Food is one of the most powerful forces of change for our health. But why is it so confusing?
In his new book, Eat Smarter (Little, Brown and Company, 2020), Shawn Stevenson—bestselling author and creator of “The Model Health Show,” one of the top health podcasts in the U.S.—explores and demystifies the physical and mental influences of food and shares an easy-to-follow, science-backed plan for making the best nutritional choices to transform your body, mood and life. We caught up with him to learn more.
As a nutritionist, this is the kind of book I’ve always wanted to write. There are many paths to a goal—food was the path that got me physically healthier. Food is information. It changed the way I was thinking. Eating better made me a better person, gave me more clarity and unlocked so many capacities in me.
At this time in human history, our health is so dismal and overlooked as a way we can become more resilient. For me, this book is a testament that, whether we realize it or not, we want to be healthy and resilient. It’s a powerful resource.
Why is food so confusing to many people?
There is this unsaid thing that people aren’t smart enough to understand complex things about food. As humans, we have genius capacity, but the food and health and wellness industries, plus our health-care system, have overcomplicated things. There’s a saying: “If you can’t explain it simply, you don’t know it well enough.”
In this book, I take people behind the scenes on how their metabolism works, how fat loss really works. I demystify things around food, so they become more tangible. Food and health should be fun.
How does food impact the health and happiness of personal relationships?
When you look in a mirror, you “see” what food you’ve eaten. It controls everything about you, your heart, your brain.
With this relationship in mind, I centered the book around a study by Oxford researchers on how nutrition affects proclivity toward violence. The study involved a group of prison inmates prone to aggression and violence, and what would happen if their nutrition was improved. Very rudimentary nutrition was given to one group; another received a placebo.
The results were shocking. The group with better nutrition had a 40 percent reduction in behavioral issues and a 30 percent reduction in violent offenses.

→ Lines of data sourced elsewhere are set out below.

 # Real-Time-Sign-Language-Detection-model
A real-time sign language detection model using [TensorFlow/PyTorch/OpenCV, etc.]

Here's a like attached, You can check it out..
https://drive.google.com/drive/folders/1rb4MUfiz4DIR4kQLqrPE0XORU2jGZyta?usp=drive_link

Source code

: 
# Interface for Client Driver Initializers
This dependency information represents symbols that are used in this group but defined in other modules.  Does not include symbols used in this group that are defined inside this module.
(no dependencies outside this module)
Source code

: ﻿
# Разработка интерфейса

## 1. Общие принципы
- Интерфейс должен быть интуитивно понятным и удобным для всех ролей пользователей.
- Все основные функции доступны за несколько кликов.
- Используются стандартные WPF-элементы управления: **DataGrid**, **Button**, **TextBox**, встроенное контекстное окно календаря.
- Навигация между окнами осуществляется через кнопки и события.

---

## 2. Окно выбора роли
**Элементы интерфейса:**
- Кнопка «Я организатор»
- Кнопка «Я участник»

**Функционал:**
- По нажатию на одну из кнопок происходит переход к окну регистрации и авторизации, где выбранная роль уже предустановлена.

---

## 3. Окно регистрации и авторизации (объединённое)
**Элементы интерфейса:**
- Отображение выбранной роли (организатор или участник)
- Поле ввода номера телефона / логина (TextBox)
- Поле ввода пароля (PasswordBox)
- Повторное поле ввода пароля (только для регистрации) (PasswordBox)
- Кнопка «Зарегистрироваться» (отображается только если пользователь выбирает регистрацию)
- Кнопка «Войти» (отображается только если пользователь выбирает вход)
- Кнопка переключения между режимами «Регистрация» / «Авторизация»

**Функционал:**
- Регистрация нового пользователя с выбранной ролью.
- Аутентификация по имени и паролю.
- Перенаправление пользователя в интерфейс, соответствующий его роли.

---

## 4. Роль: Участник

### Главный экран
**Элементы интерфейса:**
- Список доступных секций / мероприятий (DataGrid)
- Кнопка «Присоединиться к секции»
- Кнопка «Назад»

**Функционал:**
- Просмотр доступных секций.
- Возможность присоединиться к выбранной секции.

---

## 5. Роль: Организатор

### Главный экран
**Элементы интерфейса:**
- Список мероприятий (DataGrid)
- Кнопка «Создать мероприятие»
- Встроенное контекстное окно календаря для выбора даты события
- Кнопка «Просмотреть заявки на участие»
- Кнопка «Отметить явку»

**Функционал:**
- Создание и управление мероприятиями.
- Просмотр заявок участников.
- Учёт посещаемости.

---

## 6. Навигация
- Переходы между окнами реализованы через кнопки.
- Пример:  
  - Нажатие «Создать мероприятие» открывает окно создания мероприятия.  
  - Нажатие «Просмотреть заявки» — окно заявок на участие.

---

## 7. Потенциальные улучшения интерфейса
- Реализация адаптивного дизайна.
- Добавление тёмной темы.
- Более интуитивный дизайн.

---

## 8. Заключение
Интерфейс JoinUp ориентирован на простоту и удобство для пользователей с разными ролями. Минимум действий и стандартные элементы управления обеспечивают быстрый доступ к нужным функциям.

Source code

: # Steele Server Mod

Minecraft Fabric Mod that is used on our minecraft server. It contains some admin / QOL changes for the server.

It boils down to function of the human brain and what happens when it’s malnourished. In everyday life, I know through top experts in psychology and neuroscience that most of our conflicts are related to biological issues.
Researchers at The Ohio State University monitored the glucose levels of several married couples and how loved ones would respond related to their blood sugar. When levels were abnormal, they were more aggressive and far less likely to resolve relationship conflicts.
In the book, I use monster analogies about being “hangry.” I’m a werewolf; I’m good most of the time, but every now and then I can lash out. We might lash out on someone we love simply because of our biological versus logical issues.
You write that eating smarter isn’t just about what you eat, but about when you eat. Tell us more.
There is a study that tracked eating habits of a group and how often an average person eats—it analyzed the 15 hours a day while we’re awake. In the study, researchers wanted to find what would happen if they condensed that eating window to 10 to 12 hours a day, with no restrictions, no shifts in food or nutrients. The result: After 16 weeks, people lost over seven pounds, were sleeping better and had more energy.
A lot of people don’t realize that our number-one utilization of energy in the body is to digest food. When we eat a meal, we have an uptick in stress hormones. When we take in any food, the body has a big immune response to determine if this stuff is OK. If we have a bit longer window when we’re not eating, we kick into cellular cleansing. We have thrifty genes that work when we’re not eating.